(Beginning of Task material)
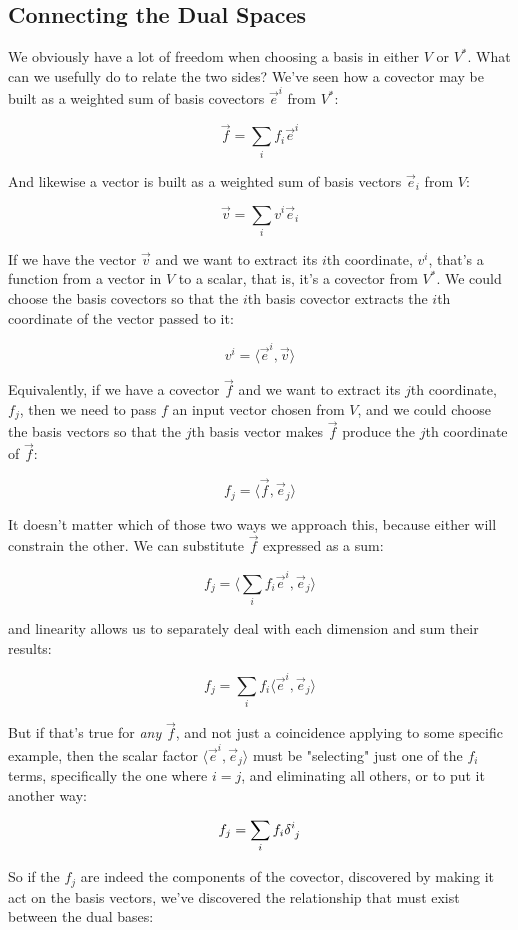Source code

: \subsection{Connecting the Dual Spaces}

We obviously have a lot of freedom when choosing a basis in either $V$ or $V^*$. What can we usefully do to relate the two sides? We've seen how a covector may be built as a weighted sum of basis covectors $\vec{e}^i$ from $V^*$:

$$
\vec{f} = \sum_i f_i \vec{e}^i
$$

And likewise a vector is built as a weighted sum of basis vectors $\vec{e}_i$ from $V$:

$$
\vec{v} = \sum_i v^i \vec{e}_i
$$

If we have the vector $\vec{v}$ and we want to extract its $i$th coordinate, $v^i$, that's a function from a vector in $V$ to a scalar, that is, it's a covector from $V^*$. We could choose the basis covectors so that the $i$th basis covector extracts the $i$th coordinate of the vector passed to it:

$$
v^i = \langle \vec{e}^i , \vec{v} \rangle
$$ 

Equivalently, if we have a covector $\vec{f}$ and we want to extract its $j$th coordinate, $f_j$, then we need to pass $f$ an input vector chosen from $V$, and we could choose the basis vectors so that the $j$th basis vector makes $\vec{f}$ produce the $j$th coordinate of $\vec{f}$:

$$
f_j = \langle \vec{f} , \vec{e}_j\rangle
$$

It doesn't matter which of those two ways we approach this, because either will constrain the other. We can substitute $\vec{f}$ expressed as a sum:

$$
f_j = \langle \sum_i f_i \vec{e}^i , \vec{e}_j\rangle
$$

and linearity allows us to separately deal with each dimension and sum their results:

$$
f_j = \sum_i f_i \langle \vec{e}^i , \vec{e}_j\rangle
$$

But if that's true for \textit{any} $\vec{f}$, and not just a coincidence applying to some specific example, then the scalar factor $\langle \vec{e}^i , \vec{e}_j\rangle$ must be "selecting" just one of the $f_i$ terms, specifically the one where $i = j$, and eliminating all others, or to put it another way:

$$
f_j = \sum_i f_i \delta \indices{^i_j}
$$

So if the $f_j$ are indeed the components of the covector, discovered by making it act on the basis vectors, we've discovered the relationship that must exist between the dual bases:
(End of Task material)
▸ Goal of the exercise: Return the whole listing exactly, minus its pictures.

▸ Your response:
Source code

: \subsection{Connecting the Dual Spaces}

We obviously have a lot of freedom when choosing a basis in either $V$ or $V^*$. What can we usefully do to relate the two sides? We've seen how a covector may be built as a weighted sum of basis covectors $\vec{e}^i$ from $V^*$:

$$
\vec{f} = \sum_i f_i \vec{e}^i
$$

And likewise a vector is built as a weighted sum of basis vectors $\vec{e}_i$ from $V$:

$$
\vec{v} = \sum_i v^i \vec{e}_i
$$

If we have the vector $\vec{v}$ and we want to extract its $i$th coordinate, $v^i$, that's a function from a vector in $V$ to a scalar, that is, it's a covector from $V^*$. We could choose the basis covectors so that the $i$th basis covector extracts the $i$th coordinate of the vector passed to it:

$$
v^i = \langle \vec{e}^i , \vec{v} \rangle
$$ 

Equivalently, if we have a covector $\vec{f}$ and we want to extract its $j$th coordinate, $f_j$, then we need to pass $f$ an input vector chosen from $V$, and we could choose the basis vectors so that the $j$th basis vector makes $\vec{f}$ produce the $j$th coordinate of $\vec{f}$:

$$
f_j = \langle \vec{f} , \vec{e}_j\rangle
$$

It doesn't matter which of those two ways we approach this, because either will constrain the other. We can substitute $\vec{f}$ expressed as a sum:

$$
f_j = \langle \sum_i f_i \vec{e}^i , \vec{e}_j\rangle
$$

and linearity allows us to separately deal with each dimension and sum their results:

$$
f_j = \sum_i f_i \langle \vec{e}^i , \vec{e}_j\rangle
$$

But if that's true for \textit{any} $\vec{f}$, and not just a coincidence applying to some specific example, then the scalar factor $\langle \vec{e}^i , \vec{e}_j\rangle$ must be "selecting" just one of the $f_i$ terms, specifically the one where $i = j$, and eliminating all others, or to put it another way:

$$
f_j = \sum_i f_i \delta \indices{^i_j}
$$

So if the $f_j$ are indeed the components of the covector, discovered by making it act on the basis vectors, we've discovered the relationship that must exist between the dual bases:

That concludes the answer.